> _Exercise details_: After finding the line that contains "d'une barre de", give again that line and each one following it, exactly, until the records end.

> _Data shown_:

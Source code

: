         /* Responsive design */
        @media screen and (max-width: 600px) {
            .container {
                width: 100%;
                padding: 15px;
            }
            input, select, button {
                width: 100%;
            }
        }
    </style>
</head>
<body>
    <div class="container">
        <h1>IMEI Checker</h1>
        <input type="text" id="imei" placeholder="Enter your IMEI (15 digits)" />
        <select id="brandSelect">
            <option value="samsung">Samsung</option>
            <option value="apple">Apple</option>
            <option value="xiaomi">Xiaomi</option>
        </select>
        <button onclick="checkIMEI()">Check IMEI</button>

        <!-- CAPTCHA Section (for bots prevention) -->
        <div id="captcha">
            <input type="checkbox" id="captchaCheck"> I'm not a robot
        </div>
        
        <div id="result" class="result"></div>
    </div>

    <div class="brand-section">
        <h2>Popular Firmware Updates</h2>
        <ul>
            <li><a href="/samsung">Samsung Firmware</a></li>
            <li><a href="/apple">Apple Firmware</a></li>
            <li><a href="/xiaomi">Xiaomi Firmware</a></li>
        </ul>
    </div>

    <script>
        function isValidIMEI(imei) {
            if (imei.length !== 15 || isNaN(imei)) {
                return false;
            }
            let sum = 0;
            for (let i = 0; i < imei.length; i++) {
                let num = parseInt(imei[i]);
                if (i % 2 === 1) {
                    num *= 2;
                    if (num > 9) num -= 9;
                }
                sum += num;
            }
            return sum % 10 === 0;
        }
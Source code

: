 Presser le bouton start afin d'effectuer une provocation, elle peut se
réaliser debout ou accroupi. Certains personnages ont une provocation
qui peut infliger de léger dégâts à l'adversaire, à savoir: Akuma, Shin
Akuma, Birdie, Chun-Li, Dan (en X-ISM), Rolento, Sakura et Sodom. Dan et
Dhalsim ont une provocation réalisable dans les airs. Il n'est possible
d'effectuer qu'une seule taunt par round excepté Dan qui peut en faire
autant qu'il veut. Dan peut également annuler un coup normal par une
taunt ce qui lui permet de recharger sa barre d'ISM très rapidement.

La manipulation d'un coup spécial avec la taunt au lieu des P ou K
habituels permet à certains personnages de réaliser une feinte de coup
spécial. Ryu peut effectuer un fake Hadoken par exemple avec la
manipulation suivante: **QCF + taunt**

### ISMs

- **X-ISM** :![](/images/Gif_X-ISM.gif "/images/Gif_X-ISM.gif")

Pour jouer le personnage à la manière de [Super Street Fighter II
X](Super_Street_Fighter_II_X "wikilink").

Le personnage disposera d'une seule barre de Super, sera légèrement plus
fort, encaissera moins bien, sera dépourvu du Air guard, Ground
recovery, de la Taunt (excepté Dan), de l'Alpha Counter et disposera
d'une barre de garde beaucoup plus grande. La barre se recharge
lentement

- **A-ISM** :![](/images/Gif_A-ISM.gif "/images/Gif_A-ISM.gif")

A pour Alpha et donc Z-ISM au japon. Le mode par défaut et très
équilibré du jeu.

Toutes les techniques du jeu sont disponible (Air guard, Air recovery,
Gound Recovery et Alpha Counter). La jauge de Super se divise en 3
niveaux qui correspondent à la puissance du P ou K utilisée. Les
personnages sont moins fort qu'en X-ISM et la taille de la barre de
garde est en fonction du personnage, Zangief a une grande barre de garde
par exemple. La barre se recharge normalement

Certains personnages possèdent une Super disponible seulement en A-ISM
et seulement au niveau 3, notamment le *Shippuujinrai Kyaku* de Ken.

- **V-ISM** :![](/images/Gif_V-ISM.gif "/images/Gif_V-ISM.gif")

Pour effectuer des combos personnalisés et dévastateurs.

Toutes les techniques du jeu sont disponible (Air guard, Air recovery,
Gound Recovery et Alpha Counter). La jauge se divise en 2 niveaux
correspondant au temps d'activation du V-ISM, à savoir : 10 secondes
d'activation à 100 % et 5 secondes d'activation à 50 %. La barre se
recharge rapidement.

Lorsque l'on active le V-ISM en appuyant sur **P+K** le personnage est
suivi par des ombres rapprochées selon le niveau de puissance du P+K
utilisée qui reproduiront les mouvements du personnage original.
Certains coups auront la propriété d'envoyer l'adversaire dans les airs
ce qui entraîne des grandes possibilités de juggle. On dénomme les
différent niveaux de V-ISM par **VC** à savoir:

> _Your response_:
d'une barre de garde beaucoup plus grande. La barre se recharge
lentement

- **A-ISM** :![](/images/Gif_A-ISM.gif "/images/Gif_A-ISM.gif")

A pour Alpha et donc Z-ISM au japon. Le mode par défaut et très
équilibré du jeu.

Toutes les techniques du jeu sont disponible (Air guard, Air recovery,
Gound Recovery et Alpha Counter). La jauge de Super se divise en 3
niveaux qui correspondent à la puissance du P ou K utilisée. Les
personnages sont moins fort qu'en X-ISM et la taille de la barre de
garde est en fonction du personnage, Zangief a une grande barre de garde
par exemple. La barre se recharge normalement

Certains personnages possèdent une Super disponible seulement en A-ISM
et seulement au niveau 3, notamment le *Shippuujinrai Kyaku* de Ken.

- **V-ISM** :![](/images/Gif_V-ISM.gif "/images/Gif_V-ISM.gif")

Pour effectuer des combos personnalisés et dévastateurs.

Toutes les techniques du jeu sont disponible (Air guard, Air recovery,
Gound Recovery et Alpha Counter). La jauge se divise en 2 niveaux
correspondant au temps d'activation du V-ISM, à savoir : 10 secondes
d'activation à 100 % et 5 secondes d'activation à 50 %. La barre se
recharge rapidement.

Lorsque l'on active le V-ISM en appuyant sur **P+K** le personnage est
suivi par des ombres rapprochées selon le niveau de puissance du P+K
utilisée qui reproduiront les mouvements du personnage original.
Certains coups auront la propriété d'envoyer l'adversaire dans les airs
ce qui entraîne des grandes possibilités de juggle. On dénomme les
différent niveaux de V-ISM par **VC** à savoir:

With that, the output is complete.